The Jamestown City Council granted Marvin Brown/Prairie Hills Apartments a five-year tax exemption and another five-year payment in lieu of taxes on 20 units of his 35-unit apartment building.
Brown was given these property tax exemptions because — in his written application and in his verbal testimony before the council — he testified that he was going to rent 20 of his units to those who required assisted-living services similar to the Heritage Center, and he was going to provide several specific services for these tax exemptions.
In any follow up I have done to determine if he is providing what he said he would provide, I have found that Brown/Prairie Hills Apartments is not renting to those who require assisted living services, nor is he providing assisted-living services at the level promised. Several times I have requested that the city investigate and, if they find my follow-up findings are correct, deny the tax exemptions previously granted.
On Dec. 5, 2011, with a three-person quorum of the council, Councilmen Pat Nygaard and Charlie Kourajian voted to pass a motion to reconsider the tax exemption previously granted. The motion passed with Mayor Katie Andersen voting nay.

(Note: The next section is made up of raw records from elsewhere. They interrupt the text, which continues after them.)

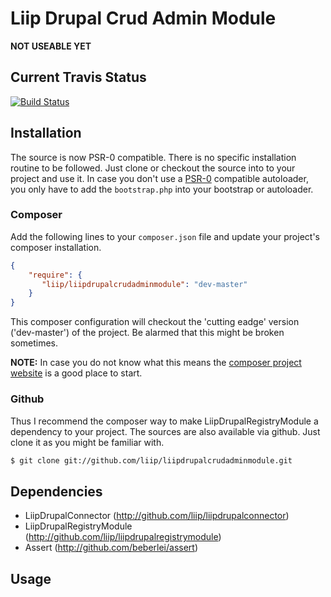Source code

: # Liip Drupal Crud Admin Module


**NOT USEABLE YET**


## Current Travis Status

[![Build Status](https://secure.travis-ci.org/liip/drupalcrudadminmodule.png?branch=master)](http://travis-ci.org/liip/drupalcrudadminmodule)


## Installation
The source is now PSR-0 compatible. There is no specific installation routine to be followed. Just clone or checkout the source into to your project
and use it.
In case you don't use a [PSR-0](https://github.com/php-fig/fig-standards/blob/master/accepted/PSR-0.md) compatible autoloader, you only have to add the `bootstrap.php` into your bootstrap or
autoloader.

### Composer
Add the following lines to your `composer.json` file and update your project's composer installation.

```json
{
    "require": {
       "liip/liipdrupalcrudadminmodule": "dev-master"
    }
}
```

This composer configuration will checkout the 'cutting eadge' version ('dev-master') of the project. Be alarmed that this might be broken sometimes.


**NOTE:**
In case you do not know what this means the [composer project website](http://getcomposer.org) is a good place to start.


### Github
Thus I recommend the composer way to make LiipDrupalRegistryModule a dependency to your project.
The sources are also available via github. Just clone it as you might be familiar with.

```bash
$ git clone git://github.com/liip/liipdrupalcrudadminmodule.git
```

## Dependencies

- LiipDrupalConnector (http://github.com/liip/liipdrupalconnector)
- LiipDrupalRegistryModule (http://github.com/liip/liipdrupalregistrymodule)
- Assert (http://github.com/beberlei/assert)

## Usage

On Jan. 3, 2012, Andersen moved to deny the reconsideration. Andersen and Councilmen Ramone Gumke and Ken Schulz voted to deny my request for reconsideration. Councilmen Nygaard and Kourajian voted against the motion.
For the property tax year 2011, Prairie Hills Apartments’ total tax (minus special assessments) was $19,557.91 on 35 units or $595.14 per unit per year. The property tax on my Linden Court Apartment was $84,129.39 for 62 units or $1,356.93 per unit per year. The difference is $798.13 in property taxes more per unit per year that I am paying on each of my apartment units. Our rents are similar. The buildings were opened up for renters at the same time. $798.13 X 62 = $49,484.05 I am paying more per year for property taxes for Linden Court.
Is passage of Measure 2 the solution to correct the inequity noted above? Yes, unless the chamber and the council are willing to recognize the inequities, and the City Council takes action locally.